§ Work to complete
Of all the lines below, return only those starting with the line holding "- Ensure the" and going on through the line holding "- Prefer OS", exactly as written.

::::

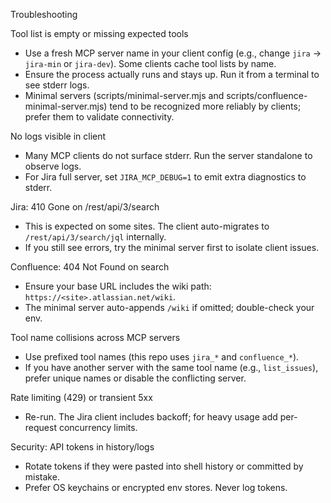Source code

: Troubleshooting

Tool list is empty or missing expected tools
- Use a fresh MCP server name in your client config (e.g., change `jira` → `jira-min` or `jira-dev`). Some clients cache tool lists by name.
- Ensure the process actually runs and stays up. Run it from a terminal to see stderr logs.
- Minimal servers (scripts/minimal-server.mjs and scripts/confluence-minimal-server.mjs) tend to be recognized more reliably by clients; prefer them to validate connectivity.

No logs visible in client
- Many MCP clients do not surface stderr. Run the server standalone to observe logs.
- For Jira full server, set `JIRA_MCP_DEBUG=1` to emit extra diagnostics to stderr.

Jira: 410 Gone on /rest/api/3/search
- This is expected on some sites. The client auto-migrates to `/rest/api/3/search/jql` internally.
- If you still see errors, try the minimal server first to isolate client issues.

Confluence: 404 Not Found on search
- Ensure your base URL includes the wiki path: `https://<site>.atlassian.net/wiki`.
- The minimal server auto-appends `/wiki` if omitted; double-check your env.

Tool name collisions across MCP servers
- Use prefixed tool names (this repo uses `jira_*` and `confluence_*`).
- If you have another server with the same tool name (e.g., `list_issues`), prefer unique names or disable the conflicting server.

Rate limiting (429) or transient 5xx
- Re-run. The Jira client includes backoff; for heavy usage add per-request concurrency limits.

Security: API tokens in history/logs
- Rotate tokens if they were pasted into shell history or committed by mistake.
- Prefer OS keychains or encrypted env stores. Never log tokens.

::::

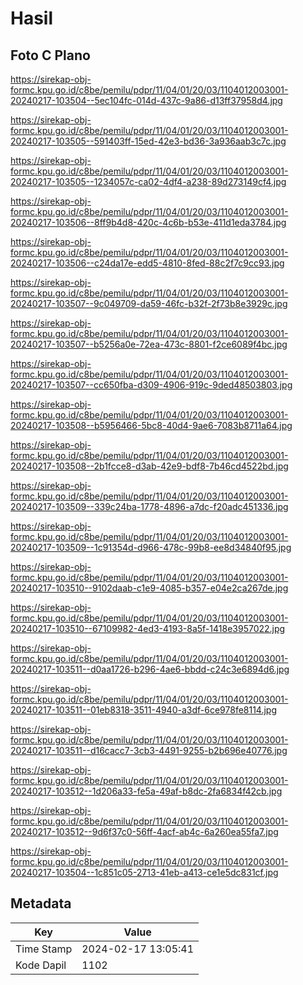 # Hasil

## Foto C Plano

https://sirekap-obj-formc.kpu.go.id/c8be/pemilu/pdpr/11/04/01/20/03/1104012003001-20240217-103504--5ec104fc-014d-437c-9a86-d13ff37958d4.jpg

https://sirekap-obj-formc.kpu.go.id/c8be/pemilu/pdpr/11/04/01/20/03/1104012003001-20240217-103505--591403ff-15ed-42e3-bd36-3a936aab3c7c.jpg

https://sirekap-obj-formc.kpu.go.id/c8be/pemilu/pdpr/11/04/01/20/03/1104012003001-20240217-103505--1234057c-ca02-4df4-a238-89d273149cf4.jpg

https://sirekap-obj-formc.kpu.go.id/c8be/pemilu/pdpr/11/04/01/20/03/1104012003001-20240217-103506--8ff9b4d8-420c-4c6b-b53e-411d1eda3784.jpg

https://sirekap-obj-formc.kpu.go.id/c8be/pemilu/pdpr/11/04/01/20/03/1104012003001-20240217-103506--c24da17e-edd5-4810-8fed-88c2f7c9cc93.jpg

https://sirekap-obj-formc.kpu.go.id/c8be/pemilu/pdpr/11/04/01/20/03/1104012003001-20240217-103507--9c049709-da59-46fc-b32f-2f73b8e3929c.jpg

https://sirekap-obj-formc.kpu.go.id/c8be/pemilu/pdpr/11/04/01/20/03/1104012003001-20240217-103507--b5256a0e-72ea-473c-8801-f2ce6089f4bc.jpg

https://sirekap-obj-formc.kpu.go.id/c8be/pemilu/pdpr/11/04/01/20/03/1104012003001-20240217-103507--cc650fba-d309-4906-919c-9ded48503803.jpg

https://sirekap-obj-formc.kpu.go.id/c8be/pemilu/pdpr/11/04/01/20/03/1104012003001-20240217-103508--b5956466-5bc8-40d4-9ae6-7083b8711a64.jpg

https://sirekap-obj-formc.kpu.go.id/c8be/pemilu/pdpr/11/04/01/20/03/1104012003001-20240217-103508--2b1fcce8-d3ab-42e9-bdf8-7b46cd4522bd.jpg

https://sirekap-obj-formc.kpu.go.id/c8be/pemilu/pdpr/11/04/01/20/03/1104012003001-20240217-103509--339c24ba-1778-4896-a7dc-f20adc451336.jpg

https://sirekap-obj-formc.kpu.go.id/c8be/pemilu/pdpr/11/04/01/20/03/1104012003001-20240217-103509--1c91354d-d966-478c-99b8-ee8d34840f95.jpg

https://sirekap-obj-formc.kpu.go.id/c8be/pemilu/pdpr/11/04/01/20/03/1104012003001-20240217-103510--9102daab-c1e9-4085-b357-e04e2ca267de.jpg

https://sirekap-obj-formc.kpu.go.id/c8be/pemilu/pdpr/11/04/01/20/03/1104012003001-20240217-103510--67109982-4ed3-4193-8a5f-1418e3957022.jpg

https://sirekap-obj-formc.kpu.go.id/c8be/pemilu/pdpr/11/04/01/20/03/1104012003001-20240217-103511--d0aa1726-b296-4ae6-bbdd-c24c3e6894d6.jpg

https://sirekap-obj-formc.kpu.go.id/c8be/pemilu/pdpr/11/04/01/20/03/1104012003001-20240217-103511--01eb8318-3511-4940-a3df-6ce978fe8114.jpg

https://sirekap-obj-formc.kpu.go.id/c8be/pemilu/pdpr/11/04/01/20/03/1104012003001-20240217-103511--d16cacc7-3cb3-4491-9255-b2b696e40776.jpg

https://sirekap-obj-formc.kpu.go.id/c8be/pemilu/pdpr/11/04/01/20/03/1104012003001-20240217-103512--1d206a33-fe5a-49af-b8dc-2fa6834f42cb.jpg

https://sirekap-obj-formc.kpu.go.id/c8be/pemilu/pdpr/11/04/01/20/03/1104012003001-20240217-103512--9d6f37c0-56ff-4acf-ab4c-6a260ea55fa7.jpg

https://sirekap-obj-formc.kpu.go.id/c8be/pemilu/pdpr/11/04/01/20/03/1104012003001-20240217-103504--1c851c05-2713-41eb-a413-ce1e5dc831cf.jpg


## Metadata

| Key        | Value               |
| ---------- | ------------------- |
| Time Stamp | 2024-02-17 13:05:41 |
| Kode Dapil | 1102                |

::::

§ Response below
- Ensure the process actually runs and stays up. Run it from a terminal to see stderr logs.
- Minimal servers (scripts/minimal-server.mjs and scripts/confluence-minimal-server.mjs) tend to be recognized more reliably by clients; prefer them to validate connectivity.

No logs visible in client
- Many MCP clients do not surface stderr. Run the server standalone to observe logs.
- For Jira full server, set `JIRA_MCP_DEBUG=1` to emit extra diagnostics to stderr.

Jira: 410 Gone on /rest/api/3/search
- This is expected on some sites. The client auto-migrates to `/rest/api/3/search/jql` internally.
- If you still see errors, try the minimal server first to isolate client issues.

Confluence: 404 Not Found on search
- Ensure your base URL includes the wiki path: `https://<site>.atlassian.net/wiki`.
- The minimal server auto-appends `/wiki` if omitted; double-check your env.

Tool name collisions across MCP servers
- Use prefixed tool names (this repo uses `jira_*` and `confluence_*`).
- If you have another server with the same tool name (e.g., `list_issues`), prefer unique names or disable the conflicting server.

Rate limiting (429) or transient 5xx
- Re-run. The Jira client includes backoff; for heavy usage add per-request concurrency limits.

Security: API tokens in history/logs
- Rotate tokens if they were pasted into shell history or committed by mistake.
- Prefer OS keychains or encrypted env stores. Never log tokens.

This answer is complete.